I have definitely learned that "film buff" as used in the population we're discussing overwhelming does mean "knows not only Tarantino but Robert Rodriguez too." which, I mean, is what it is; I guess if there were a bunch of wankers dropping frequent references to Godard's Maoist period, there's a good chance it would just have the effect (and probably intention) of silencing the rest of the class into intimidation.

anyway, guess I underestimated the severity of the proposed dismantling, huh? weirdly, I just today came across Rick Altman's fall 2009 Cinema Journal article "Whither Film Studies (in a Post–Film Studies World)?" and found it disconcerting to read now--I wonder if his final three paragraphs were taken up by the science people?--

Quote
Where does this leave us today, and for the foreseeable future? Frankly, as I see it, our situation is precarious indeed. What brought us together as a field, and sustained us for several decades as we eventually succeeded in our mission, was the desire to have cinema recognized as a powerful form of artistic, cultural, and economic expression, with cinema studies consequently recognized as an important, independent academic discipline. For decades, our mentoring activities have concentrated on initiating students into this film studies world. We needed to do this in part because of the disparate fields from which our students hailed. But now the situation has been reversed.
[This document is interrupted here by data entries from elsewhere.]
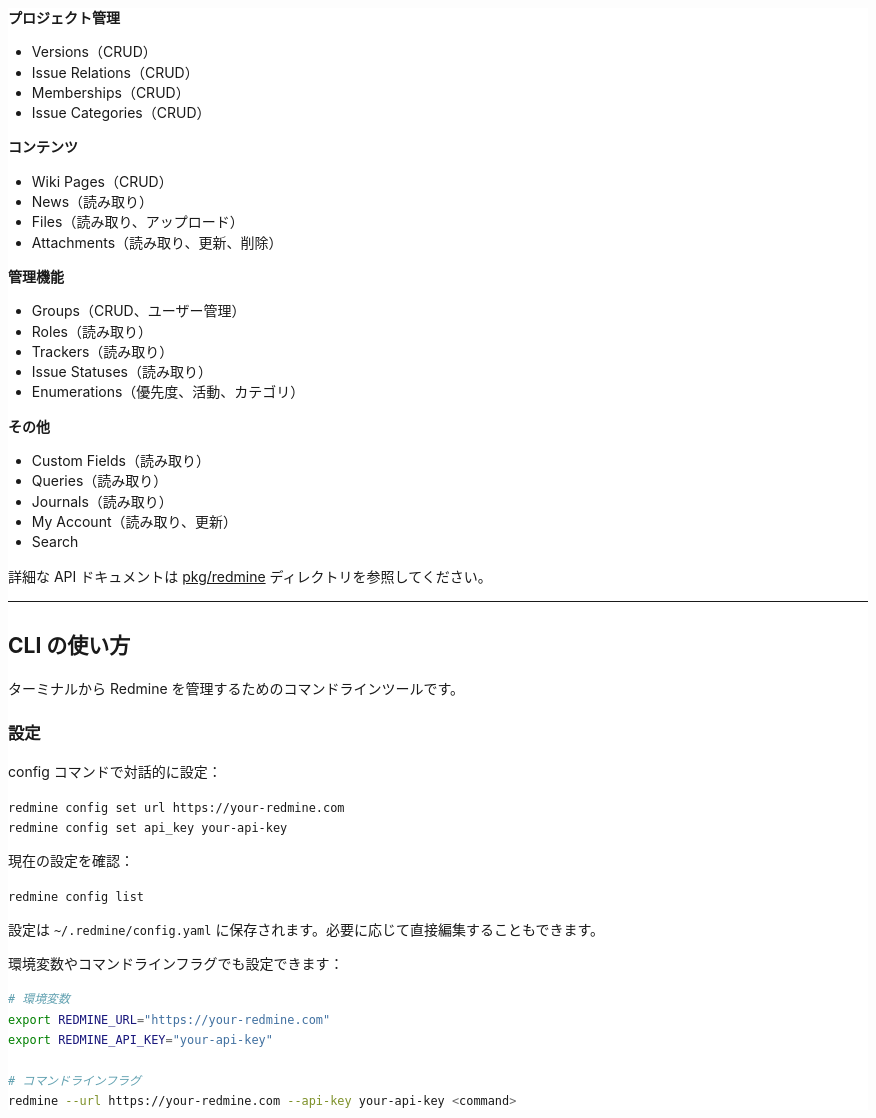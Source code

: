 **プロジェクト管理**
- Versions（CRUD）
- Issue Relations（CRUD）
- Memberships（CRUD）
- Issue Categories（CRUD）

**コンテンツ**
- Wiki Pages（CRUD）
- News（読み取り）
- Files（読み取り、アップロード）
- Attachments（読み取り、更新、削除）

**管理機能**
- Groups（CRUD、ユーザー管理）
- Roles（読み取り）
- Trackers（読み取り）
- Issue Statuses（読み取り）
- Enumerations（優先度、活動、カテゴリ）

**その他**
- Custom Fields（読み取り）
- Queries（読み取り）
- Journals（読み取り）
- My Account（読み取り、更新）
- Search

詳細な API ドキュメントは [pkg/redmine](pkg/redmine) ディレクトリを参照してください。

---

## CLI の使い方

ターミナルから Redmine を管理するためのコマンドラインツールです。

### 設定

config コマンドで対話的に設定：

```bash
redmine config set url https://your-redmine.com
redmine config set api_key your-api-key
```

現在の設定を確認：

```bash
redmine config list
```

設定は `~/.redmine/config.yaml` に保存されます。必要に応じて直接編集することもできます。

環境変数やコマンドラインフラグでも設定できます：

```bash
# 環境変数
export REDMINE_URL="https://your-redmine.com"
export REDMINE_API_KEY="your-api-key"

# コマンドラインフラグ
redmine --url https://your-redmine.com --api-key your-api-key <command>
```
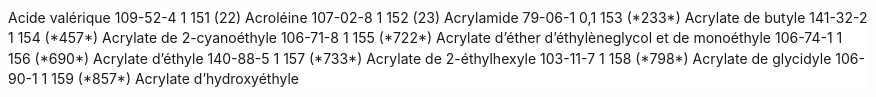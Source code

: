 <td>Acide valérique</td>
<td>109-52-4</td>
<td>1</td>
</tr>
<tr>
<td>151</td>
<td>(22)</td>
<td>Acroléine</td>
<td>107-02-8</td>
<td>1</td>
</tr>
<tr>
<td>152</td>
<td>(23)</td>
<td>Acrylamide</td>
<td>79-06-1</td>
<td>0,1</td>
</tr>
<tr>
<td>153</td>
<td>(*233*)</td>
<td>Acrylate de butyle</td>
<td>141-32-2</td>
<td>1</td>
</tr>
<tr>
<td>154</td>
<td>(*457*)</td>
<td>Acrylate de 2-cyanoéthyle</td>
<td>106-71-8</td>
<td>1</td>
</tr>
<tr>
<td>155</td>
<td>(*722*)</td>
<td>Acrylate d’éther d’éthylèneglycol et de monoéthyle</td>
<td>106-74-1</td>
<td>1</td>
</tr>
<tr>
<td>156</td>
<td>(*690*)</td>
<td>Acrylate d’éthyle</td>
<td>140-88-5</td>
<td>1</td>
</tr>
<tr>
<td>157</td>
<td>(*733*)</td>
<td>Acrylate de 2-éthylhexyle</td>
<td>103-11-7</td>
<td>1</td>
</tr>
<tr>
<td>158</td>
<td>(*798*)</td>
<td>Acrylate de glycidyle</td>
<td>106-90-1</td>
<td>1</td>
</tr>
<tr>
<td>159</td>
<td>(*857*)</td>
<td>Acrylate d’hydroxyéthyle</td>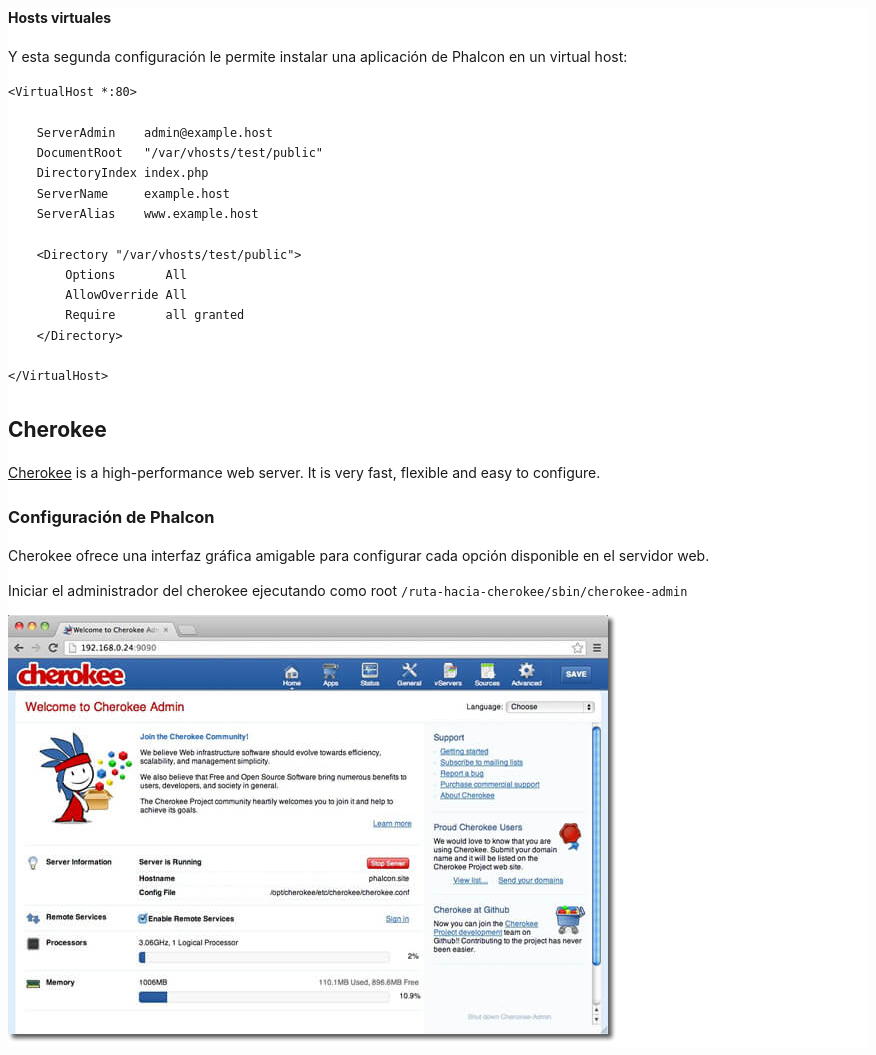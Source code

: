 <a name='apache-virtual-hosts'></a>

#### Hosts virtuales

Y esta segunda configuración le permite instalar una aplicación de Phalcon en un virtual host:

```apacheconfig
<VirtualHost *:80>

    ServerAdmin    admin@example.host
    DocumentRoot   "/var/vhosts/test/public"
    DirectoryIndex index.php
    ServerName     example.host
    ServerAlias    www.example.host

    <Directory "/var/vhosts/test/public">
        Options       All
        AllowOverride All
        Require       all granted
    </Directory>

</VirtualHost>
```

<a name='cherokee'></a>

## Cherokee

[Cherokee](http://www.cherokee-project.com/) is a high-performance web server. It is very fast, flexible and easy to configure.

<a name='cherokee-phalcon-configuration'></a>

### Configuración de Phalcon

Cherokee ofrece una interfaz gráfica amigable para configurar cada opción disponible en el servidor web.

Iniciar el administrador del cherokee ejecutando como root `/ruta-hacia-cherokee/sbin/cherokee-admin`

![](/assets/images/content/webserver-cherokee-1.jpg)
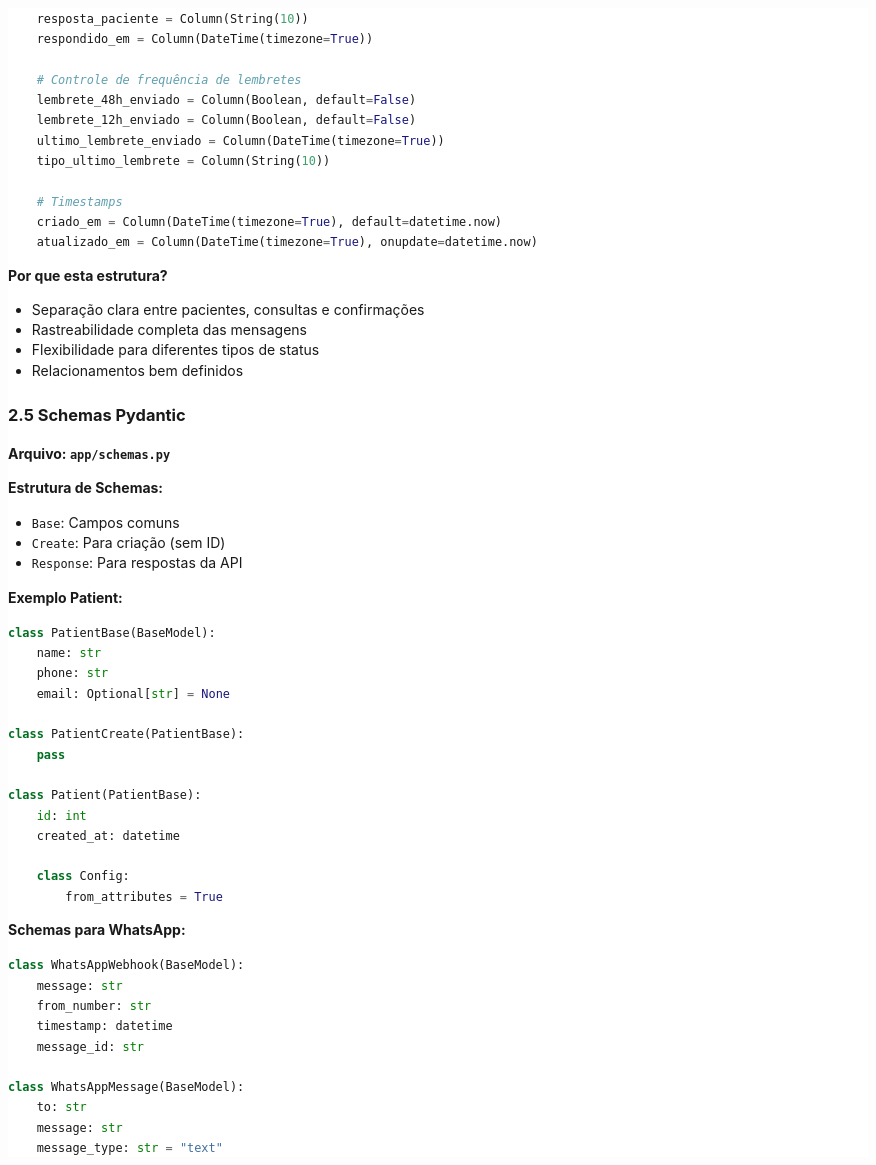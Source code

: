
 ```python
    resposta_paciente = Column(String(10))
    respondido_em = Column(DateTime(timezone=True))

    # Controle de frequência de lembretes
    lembrete_48h_enviado = Column(Boolean, default=False)
    lembrete_12h_enviado = Column(Boolean, default=False)
    ultimo_lembrete_enviado = Column(DateTime(timezone=True))
    tipo_ultimo_lembrete = Column(String(10))

    # Timestamps
    criado_em = Column(DateTime(timezone=True), default=datetime.now)
    atualizado_em = Column(DateTime(timezone=True), onupdate=datetime.now)
```

**Por que esta estrutura?**

- Separação clara entre pacientes, consultas e confirmações
- Rastreabilidade completa das mensagens
- Flexibilidade para diferentes tipos de status
- Relacionamentos bem definidos

### 2.5 Schemas Pydantic

**Arquivo: `app/schemas.py`**

**Estrutura de Schemas:**

- `Base`: Campos comuns
- `Create`: Para criação (sem ID)
- `Response`: Para respostas da API

**Exemplo Patient:**

```python
class PatientBase(BaseModel):
    name: str
    phone: str
    email: Optional[str] = None

class PatientCreate(PatientBase):
    pass

class Patient(PatientBase):
    id: int
    created_at: datetime

    class Config:
        from_attributes = True
```

**Schemas para WhatsApp:**

```python
class WhatsAppWebhook(BaseModel):
    message: str
    from_number: str
    timestamp: datetime
    message_id: str

class WhatsAppMessage(BaseModel):
    to: str
    message: str
    message_type: str = "text"
```
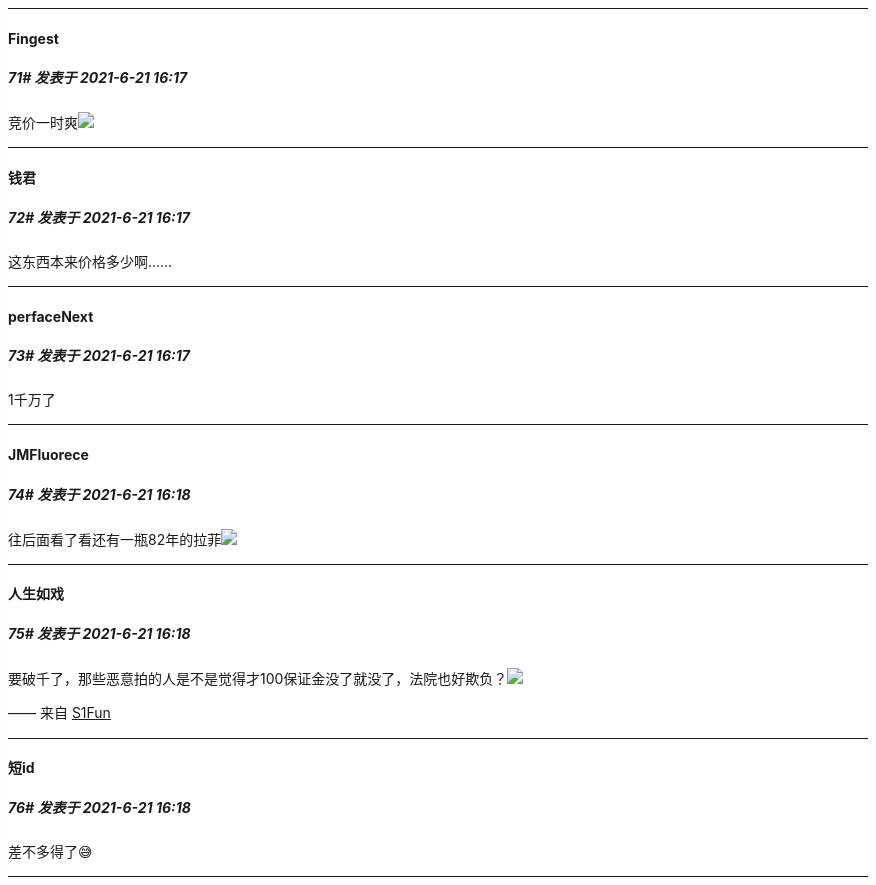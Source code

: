 
*****

####  Fingest  
##### 71#       发表于 2021-6-21 16:17


竞价一时爽<img src="https://static.saraba1st.com/image/smiley/face2017/067.png" referrerpolicy="no-referrer">


*****

####  钱君  
##### 72#       发表于 2021-6-21 16:17


这东西本来价格多少啊……


*****

####  perfaceNext  
##### 73#       发表于 2021-6-21 16:17


1千万了


*****

####  JMFluorece  
##### 74#       发表于 2021-6-21 16:18


往后面看了看还有一瓶82年的拉菲<img src="https://static.saraba1st.com/image/smiley/face2017/067.png" referrerpolicy="no-referrer">


*****

####  人生如戏  
##### 75#       发表于 2021-6-21 16:18


要破千了，那些恶意拍的人是不是觉得才100保证金没了就没了，法院也好欺负？<img src="https://static.saraba1st.com/image/smiley/face2017/013.png" referrerpolicy="no-referrer">

—— 来自 [S1Fun](https://s1fun.koalcat.com)


*****

####  短id  
##### 76#       发表于 2021-6-21 16:18


差不多得了😅


*****

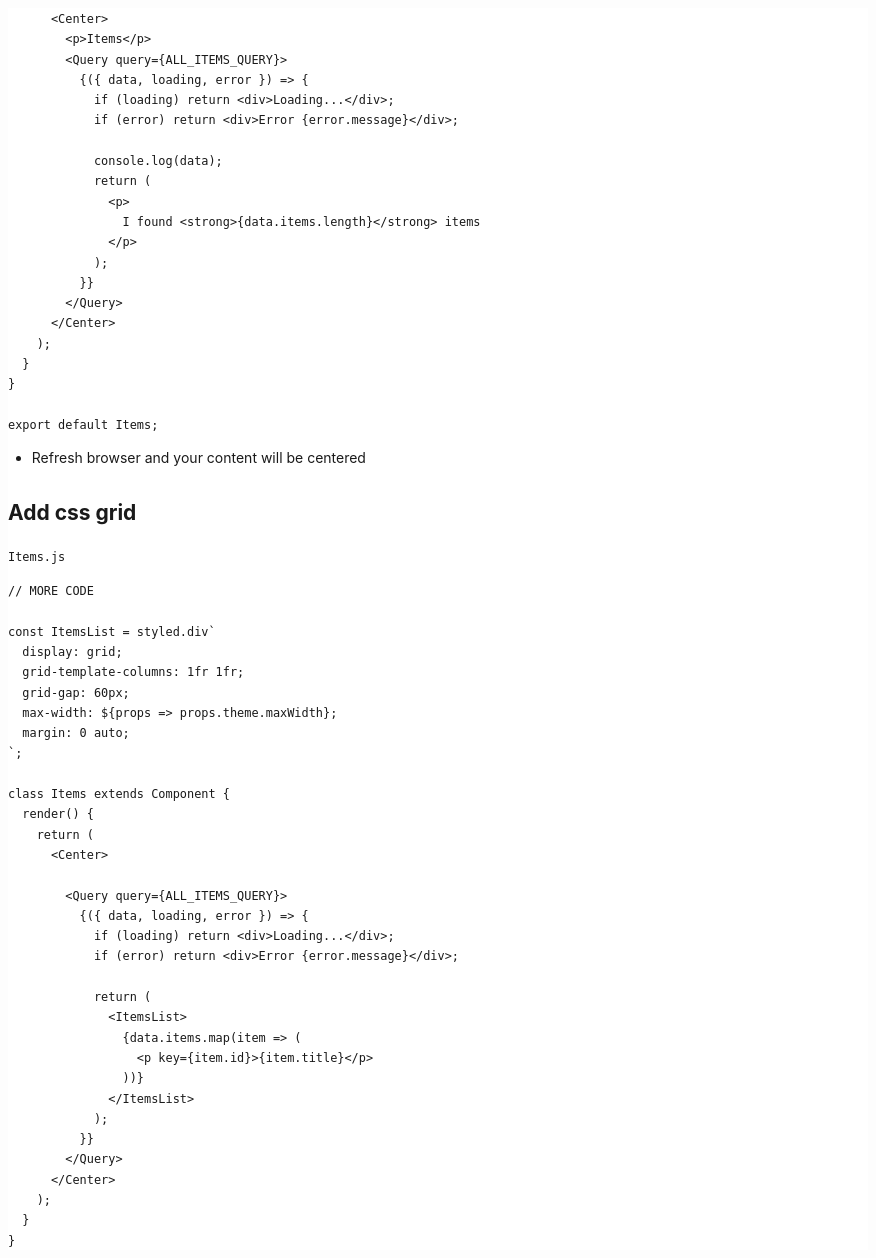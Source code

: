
 ```
      <Center>
        <p>Items</p>
        <Query query={ALL_ITEMS_QUERY}>
          {({ data, loading, error }) => {
            if (loading) return <div>Loading...</div>;
            if (error) return <div>Error {error.message}</div>;

            console.log(data);
            return (
              <p>
                I found <strong>{data.items.length}</strong> items
              </p>
            );
          }}
        </Query>
      </Center>
    );
  }
}

export default Items;
```

* Refresh browser and your content will be centered

## Add css grid

`Items.js`

```
// MORE CODE

const ItemsList = styled.div`
  display: grid;
  grid-template-columns: 1fr 1fr;
  grid-gap: 60px;
  max-width: ${props => props.theme.maxWidth};
  margin: 0 auto;
`;

class Items extends Component {
  render() {
    return (
      <Center>

        <Query query={ALL_ITEMS_QUERY}>
          {({ data, loading, error }) => {
            if (loading) return <div>Loading...</div>;
            if (error) return <div>Error {error.message}</div>;

            return (
              <ItemsList>
                {data.items.map(item => (
                  <p key={item.id}>{item.title}</p>
                ))}
              </ItemsList>
            );
          }}
        </Query>
      </Center>
    );
  }
}

```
Current students come to us already convinced that cinema studies is a strong, serious field of inquiry. Increasingly, our task thus involves training students to handle the plethora of materials that the Internet offers (a task for which we are ill-prepared, I would note, because our own film education stressed cinematic specificity rather than methods for handling the extraordinary variety of materials now available with a few keystrokes). Once centripetal (with film at the center), our task must now be understood as centrifugal. We must, I submit, begin to soft-pedal film specificity and turn instead to training students to handle the new nonfilm resources that now complement increased film availability. This of course means that we must train ourselves to make use of those resources.

When I teach silent film sound, to take just one example, I need to be able to show my students how to locate and analyze not just obvious materials like film scores, but also cue sheets, song slides, sheet music, cylinder recordings, melodrama staging instructions, theater diagrams, radio programs, and a zillion-and-one other resources that I am only beginning to discover. I need to offer my students a model for understanding cinema that is not itself limited to cinema. In short, in order to take full advantage of newly available resources, I need to forget what I learned and what I have been teaching for years.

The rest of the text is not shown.